This exercise calls for the line with "regexes (regular expressions).", the line with "of CSRF tokens.", and all lines between them in the material below, output exactly and with no other lines.

============

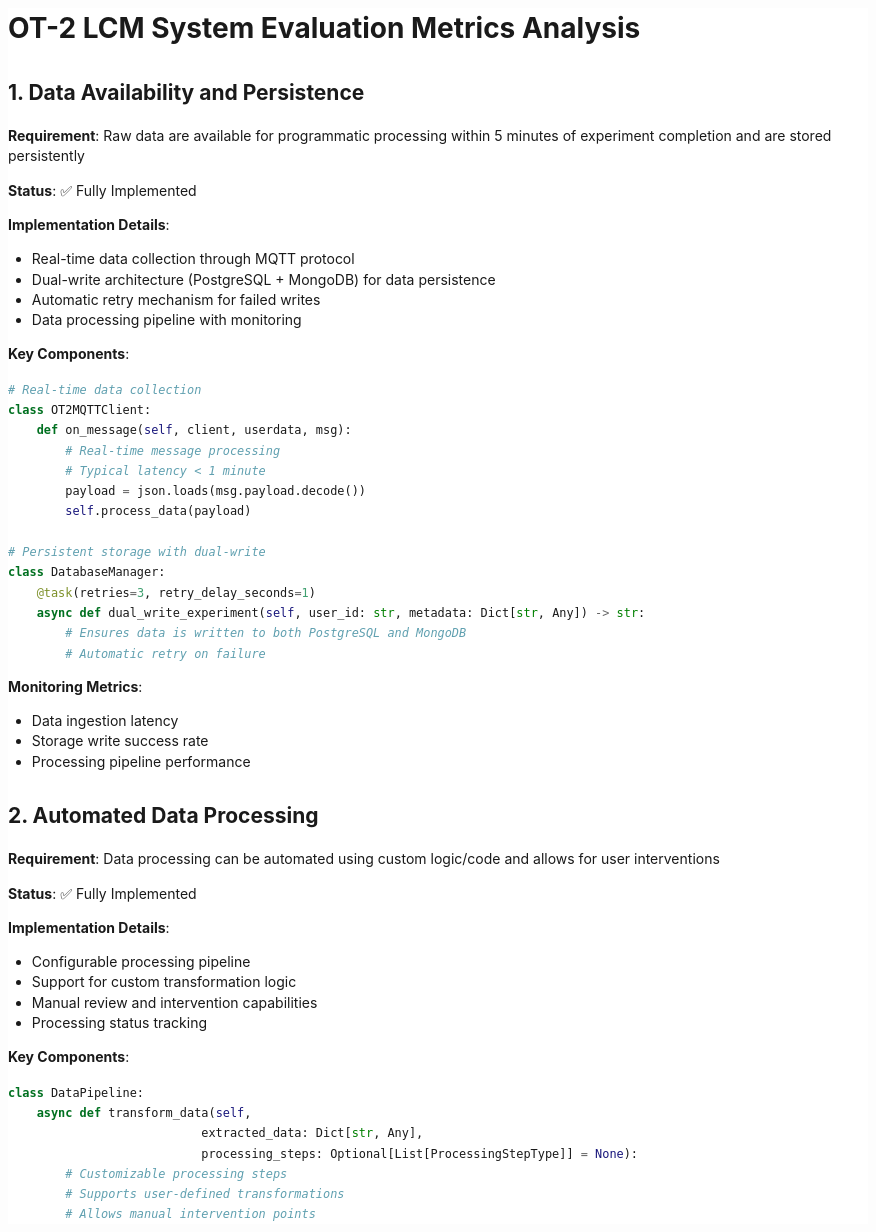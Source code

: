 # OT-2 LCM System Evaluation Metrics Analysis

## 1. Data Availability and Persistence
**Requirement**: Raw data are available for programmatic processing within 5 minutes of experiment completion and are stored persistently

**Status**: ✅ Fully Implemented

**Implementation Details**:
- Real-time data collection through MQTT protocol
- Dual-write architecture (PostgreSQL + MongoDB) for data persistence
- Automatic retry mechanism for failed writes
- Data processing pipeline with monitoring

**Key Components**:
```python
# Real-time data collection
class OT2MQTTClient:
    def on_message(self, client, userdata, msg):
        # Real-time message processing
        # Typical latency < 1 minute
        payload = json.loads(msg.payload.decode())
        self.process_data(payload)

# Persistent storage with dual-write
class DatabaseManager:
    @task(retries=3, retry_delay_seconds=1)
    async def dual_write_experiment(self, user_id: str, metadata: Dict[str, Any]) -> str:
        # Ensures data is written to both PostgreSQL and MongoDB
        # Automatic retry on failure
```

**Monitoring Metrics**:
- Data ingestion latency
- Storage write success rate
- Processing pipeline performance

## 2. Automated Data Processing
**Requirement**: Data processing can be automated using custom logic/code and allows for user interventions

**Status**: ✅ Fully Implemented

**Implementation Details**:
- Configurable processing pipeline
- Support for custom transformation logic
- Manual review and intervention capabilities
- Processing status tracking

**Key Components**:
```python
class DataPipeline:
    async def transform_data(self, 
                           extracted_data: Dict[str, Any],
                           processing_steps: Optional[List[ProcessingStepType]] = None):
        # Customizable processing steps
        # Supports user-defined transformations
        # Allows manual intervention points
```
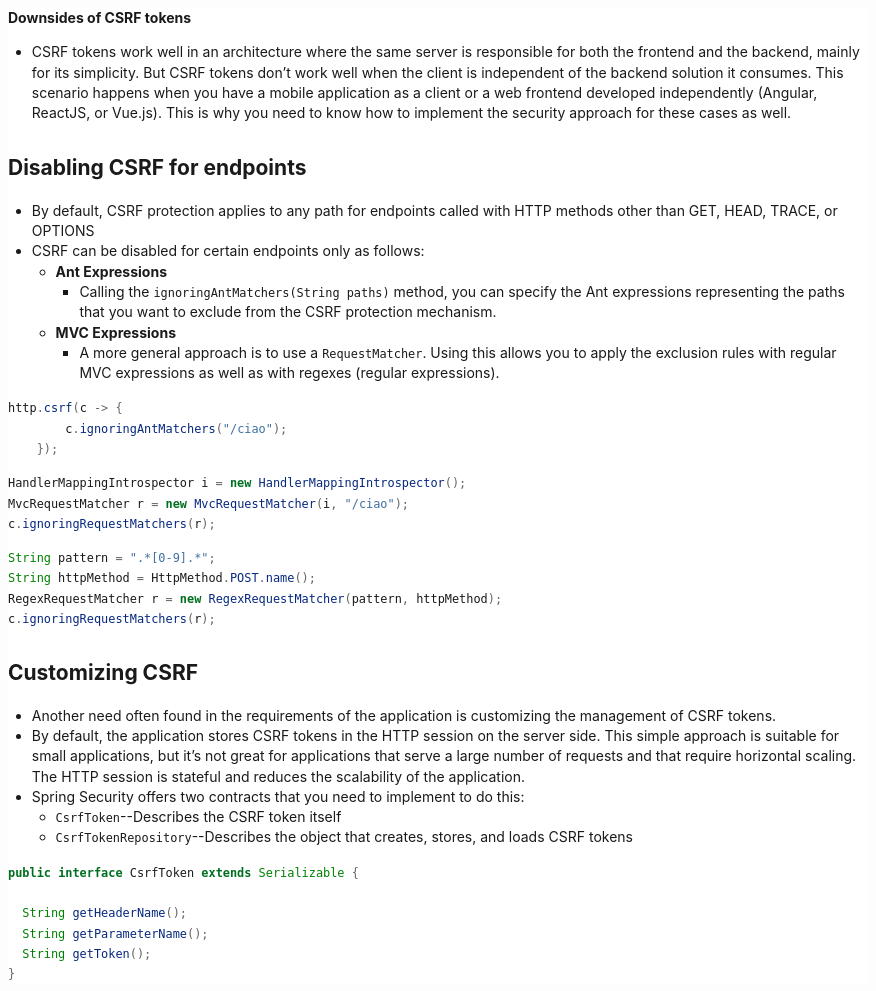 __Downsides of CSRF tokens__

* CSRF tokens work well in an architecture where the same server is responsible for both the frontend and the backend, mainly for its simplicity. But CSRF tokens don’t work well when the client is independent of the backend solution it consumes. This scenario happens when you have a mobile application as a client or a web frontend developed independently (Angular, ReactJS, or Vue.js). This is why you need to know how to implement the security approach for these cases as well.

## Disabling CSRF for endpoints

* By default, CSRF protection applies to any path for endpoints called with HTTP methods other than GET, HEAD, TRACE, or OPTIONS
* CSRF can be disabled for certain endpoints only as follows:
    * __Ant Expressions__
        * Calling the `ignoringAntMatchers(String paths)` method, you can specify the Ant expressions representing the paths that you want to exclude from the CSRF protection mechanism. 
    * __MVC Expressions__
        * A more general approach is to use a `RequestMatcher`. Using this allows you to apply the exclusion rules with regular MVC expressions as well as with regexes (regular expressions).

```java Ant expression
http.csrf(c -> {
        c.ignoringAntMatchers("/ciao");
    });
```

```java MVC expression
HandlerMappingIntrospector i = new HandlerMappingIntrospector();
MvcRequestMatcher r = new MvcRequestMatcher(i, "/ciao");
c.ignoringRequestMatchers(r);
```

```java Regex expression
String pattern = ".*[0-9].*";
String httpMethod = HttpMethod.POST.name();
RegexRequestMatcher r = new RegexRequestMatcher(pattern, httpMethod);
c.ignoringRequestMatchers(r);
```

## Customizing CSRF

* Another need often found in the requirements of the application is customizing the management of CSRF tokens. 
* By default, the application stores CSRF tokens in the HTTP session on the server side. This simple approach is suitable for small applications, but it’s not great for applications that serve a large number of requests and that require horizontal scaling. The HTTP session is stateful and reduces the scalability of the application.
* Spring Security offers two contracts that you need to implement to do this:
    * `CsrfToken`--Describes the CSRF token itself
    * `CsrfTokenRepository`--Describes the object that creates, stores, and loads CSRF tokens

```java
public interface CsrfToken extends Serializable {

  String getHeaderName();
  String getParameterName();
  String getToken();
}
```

============

• Result of the task
        * A more general approach is to use a `RequestMatcher`. Using this allows you to apply the exclusion rules with regular MVC expressions as well as with regexes (regular expressions).

```java Ant expression
http.csrf(c -> {
        c.ignoringAntMatchers("/ciao");
    });
```

```java MVC expression
HandlerMappingIntrospector i = new HandlerMappingIntrospector();
MvcRequestMatcher r = new MvcRequestMatcher(i, "/ciao");
c.ignoringRequestMatchers(r);
```

```java Regex expression
String pattern = ".*[0-9].*";
String httpMethod = HttpMethod.POST.name();
RegexRequestMatcher r = new RegexRequestMatcher(pattern, httpMethod);
c.ignoringRequestMatchers(r);
```

## Customizing CSRF

* Another need often found in the requirements of the application is customizing the management of CSRF tokens. 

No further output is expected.